_Excerpted data:_

# # # #

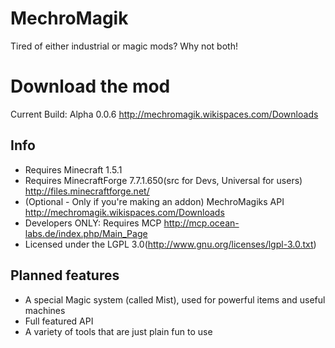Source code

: MechroMagik
============

Tired of either industrial or magic mods? Why not both!
 
# Download the mod

Current Build: Alpha 0.0.6
http://mechromagik.wikispaces.com/Downloads
 
## Info

- Requires Minecraft 1.5.1
- Requires MinecraftForge 7.7.1.650(src for Devs, Universal for users) http://files.minecraftforge.net/
- (Optional - Only if you're making an addon) MechroMagiks API http://mechromagik.wikispaces.com/Downloads
- Developers ONLY: Requires MCP http://mcp.ocean-labs.de/index.php/Main_Page
- Licensed under the LGPL 3.0(http://www.gnu.org/licenses/lgpl-3.0.txt)

## Planned features

- A special Magic system (called Mist), used for powerful items and useful machines
- Full featured API
- A variety of tools that are just plain fun to use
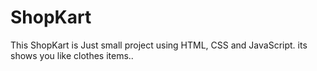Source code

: # ShopKart
This ShopKart is Just small project using HTML, CSS and JavaScript. its shows you like clothes items..
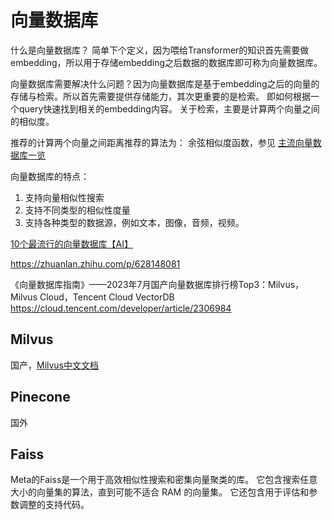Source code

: # 向量数据库

什么是向量数据库？
简单下个定义，因为喂给Transformer的知识首先需要做embedding，所以用于存储embedding之后数据的数据库即可称为向量数据库。

向量数据库需要解决什么问题？因为向量数据库是基于embedding之后的向量的存储与检索。所以首先需要提供存储能力，其次更重要的是检索。 即如何根据一个query快速找到相关的embedding内容。 关于检索，主要是计算两个向量之间的相似度。

推荐的计算两个向量之间距离推荐的算法为： 余弦相似度函数，参见 [主流向量数据库一览](https://zhuanlan.zhihu.com/p/628148081) 


向量数据库的特点：
1. 支持向量相似性搜索
2. 支持不同类型的相似性度量
3. 支持各种类型的数据源，例如文本，图像，音频，视频。 

[10个最流行的向量数据库【AI】](https://blog.csdn.net/shebao3333/article/details/130438194)


https://zhuanlan.zhihu.com/p/628148081

《向量数据库指南》——2023年7月国产向量数据库排行榜Top3：Milvus，Milvus Cloud，Tencent Cloud VectorDB
https://cloud.tencent.com/developer/article/2306984


## Milvus 

国产，[Milvus中文文档](https://www.milvus-io.com/)



## Pinecone 

国外

## Faiss

Meta的Faiss是一个用于高效相似性搜索和密集向量聚类的库。 它包含搜索任意大小的向量集的算法，直到可能不适合 RAM 的向量集。 它还包含用于评估和参数调整的支持代码。

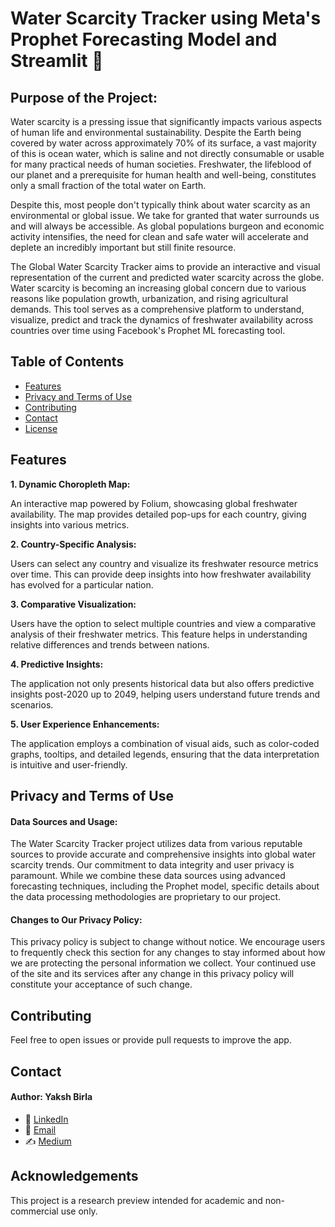 # Water Scarcity Tracker using Meta's Prophet Forecasting Model and Streamlit :balloon:

## Purpose of the Project:

Water scarcity is a pressing issue that significantly impacts various aspects of human life and environmental sustainability. Despite the Earth being covered by water across approximately 70% of its surface, a vast majority of this is ocean water, which is saline and not directly consumable or usable for many practical needs of human societies. Freshwater, the lifeblood of our planet and a prerequisite for human health and well-being, constitutes only a small fraction of the total water on Earth.

Despite this, most people don't typically think about water scarcity as an environmental or global issue. We take for granted that water surrounds us and will always be accessible. As global populations burgeon and economic activity intensifies, the need for clean and safe water will accelerate and deplete an incredibly important but still finite resource.  

The Global Water Scarcity Tracker aims to provide an interactive and visual representation of the current and predicted water scarcity across the globe. Water scarcity is becoming an increasing global concern due to various reasons like population growth, urbanization, and rising agricultural demands. This tool serves as a comprehensive platform to understand, visualize, predict and track the dynamics of freshwater availability across countries over time using Facebook's Prophet ML forecasting tool.

## Table of Contents

- [Features](#features)
- [Privacy and Terms of Use](#privacy-and-terms-of-use)
- [Contributing](#contributing)
- [Contact](#contact)
- [License](#license)

## Features

**1. Dynamic Choropleth Map:**

An interactive map powered by Folium, showcasing global freshwater availability. The map provides detailed pop-ups for each country, giving insights into various metrics.

**2. Country-Specific Analysis:**

Users can select any country and visualize its freshwater resource metrics over time. This can provide deep insights into how freshwater availability has evolved for a particular nation.

**3. Comparative Visualization:**

Users have the option to select multiple countries and view a comparative analysis of their freshwater metrics. This feature helps in understanding relative differences and trends between nations.

**4. Predictive Insights:**

The application not only presents historical data but also offers predictive insights post-2020 up to 2049, helping users understand future trends and scenarios.

**5. User Experience Enhancements:**

The application employs a combination of visual aids, such as color-coded graphs, tooltips, and detailed legends, ensuring that the data interpretation is intuitive and user-friendly. 


## Privacy and Terms of Use

#### Data Sources and Usage:

The Water Scarcity Tracker project utilizes data from various reputable sources to provide accurate and comprehensive insights into global water scarcity trends. Our commitment to data integrity and user privacy is paramount. While we combine these data sources using advanced forecasting techniques, including the Prophet model, specific details about the data processing methodologies are proprietary to our project.

#### Changes to Our Privacy Policy:

This privacy policy is subject to change without notice. We encourage users to frequently check this section for any changes to stay informed about how we are protecting the personal information we collect. Your continued use of the site and its services after any change in this privacy policy will constitute your acceptance of such change.

## Contributing

Feel free to open issues or provide pull requests to improve the app.

## Contact

#### Author: **Yaksh Birla**
- 🔗 [LinkedIn](https://www.linkedin.com/in/yakshb/)
- 📧 [Email](mailto:yb.codes@gmail.com)
- ✍️ [Medium](https://medium.com/@yakshb)

## Acknowledgements

This project is a research preview intended for academic and non-commercial use only.

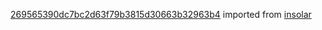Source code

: [269565390dc7bc2d63f79b3815d30663b32963b4](https://github.com/insolar/insolar/commit/269565390dc7bc2d63f79b3815d30663b32963b4) imported from [insolar](https://github.com/insolar/insolar)
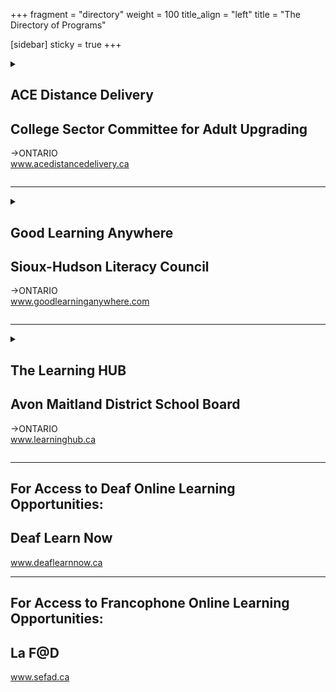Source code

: +++
fragment = "directory"
weight = 100
title_align = "left"
title = "The Directory of Programs"


[sidebar]
  sticky = true
+++

<details>  
<summary>  
  
## ACE Distance Delivery  
## College Sector Committee for Adult Upgrading  
→ONTARIO  
www.acedistancedelivery.ca  
  
</summary>  
  
#### What:  
Academic upgrading (grade 12 equivalent) courses are offered online through Ontario’s public colleges.  
  
##### Courses include:  
- Communications (English)  
- Apprenticeship math  
- Business math  
- Core math  
- Technical math  
- Biology  
- Chemistry  
- Physics  
  
##### Other courses available:  
- Self Management - Self Direction  
- Computer Fundamentals  
- Numeracy Support  
- Writing Support  
- Reading Support  
- Communications Support (read/write)  
- Learn to Learn Orientation course (required for all incoming learners)  
#### Who:  
Ontario residents, 18+ years  
  
Proficient in the English language - based on skills assessments at entry  
  
Not on an International Study Visa  
  
Have reliable access to a PC or laptop (not just a Smartphone) and internet  
#### When:  
Free intakes are offered in January, March, April, June, September and November for those who have completed the Learn to Learn orientation and meet the entry standard required for ACE courses.  
  
Assessments and Learn to Learn are available weekly throughout most of the year.  
#### Where:  
All courses are offered asynchronously and fully online  
#### Ask For:  
General Inquiries  
info@cscau.com  
  
</details>  
  
* * * * *  
  
<details>  
<summary>  
  
## Good Learning Anywhere  
## Sioux-Hudson Literacy Council  
→ONTARIO  
www.goodlearninganywhere.com  
  
</summary>  
  
#### What:  
- Good Learning Anywhere is the award winning Aboriginal Lead for the MLITSD funded e-Channel program.  
- It provides access to online learning at no charge. Content is designed for adults who strive to improve their computer, reading, writing, math, or Essential Skills to improve their quality of life at home, at work and in the community.  
- Focus on providing a culturally supportive online environment for Aboriginal individuals, communities, and groups.  
#### Who:  
Adults (18+ years), residents of Ontario, and must have access to a computer with internet connection.  
#### When:  
- Check out our course catalogue available online for course descriptions and dates.  
- LIVE online instructor-led classes are available Monday – Friday  
- Independent and short courses are available anytime.  
#### Where:  
All courses are offered online  
www.goodlearninganywhere.com  
#### Ask For:  
Register online or contact us for more information.  
info@siouxhudsonliteracy.com  
1-866-550-0697, Option 1  
  
</details>  
  
* * * * *  
  
<details>  
<summary>  
  
## The Learning HUB  
## Avon Maitland District School Board  
→ONTARIO  
www.learninghub.ca  
  
</summary>  
  
#### What:  
Online upgrading and preparation for:  
- Employment and soft skills  
- Entry into Postsecondary Education, ACE or apprenticeship  
- Canadian Adult Education Credential (CAEC) Preparation  
- Secondary School credit courses or preparation for highschool equivalency  
- Digital Technology skills  
- Personal management skills  
#### Who:  
Adults in Ontario (18+ years)  
#### When:  
Anytime Learning  – 24 hours/day, 7 days/week year round  
  
Live Classes – on a scheduled basis October – May  
#### Where:  
Online upgrading can be accessed any time of the day with a computer and Internet access.  
  
To register, visit www.learninghub.ca  
#### Ask For:  
LearningHUB General Inquiries  
info.learninghub@ed.amdsb.ca  
or 1 (844) 470-7877  
  
</details>  
  
* * * * *  
  
  
## For Access to Deaf Online Learning Opportunities:  
## Deaf Learn Now  
  
www.deaflearnnow.ca  
  
  
* * * * *  
  
  
## For Access to Francophone Online Learning Opportunities:  
## La F@D  
  
www.sefad.ca  

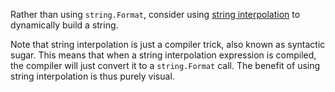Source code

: Rather than using `string.Format`, consider using [string interpolation](https://csharp.net-tutorials.com/operators/the-string-interpolation-operator/) to dynamically build a string.

Note that string interpolation is just a compiler trick, also known as syntactic sugar. This means that when a string interpolation expression is compiled, the compiler will just convert it to a `string.Format` call. The benefit of using string interpolation is thus purely visual.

# # # #

_Instructions to follow:_ Transcribe only the trailing portion of the entries above: the line that contains "build a string." and each line after it.

_Expected output:_
: Rather than using `string.Format`, consider using [string interpolation](https://csharp.net-tutorials.com/operators/the-string-interpolation-operator/) to dynamically build a string.

Note that string interpolation is just a compiler trick, also known as syntactic sugar. This means that when a string interpolation expression is compiled, the compiler will just convert it to a `string.Format` call. The benefit of using string interpolation is thus purely visual.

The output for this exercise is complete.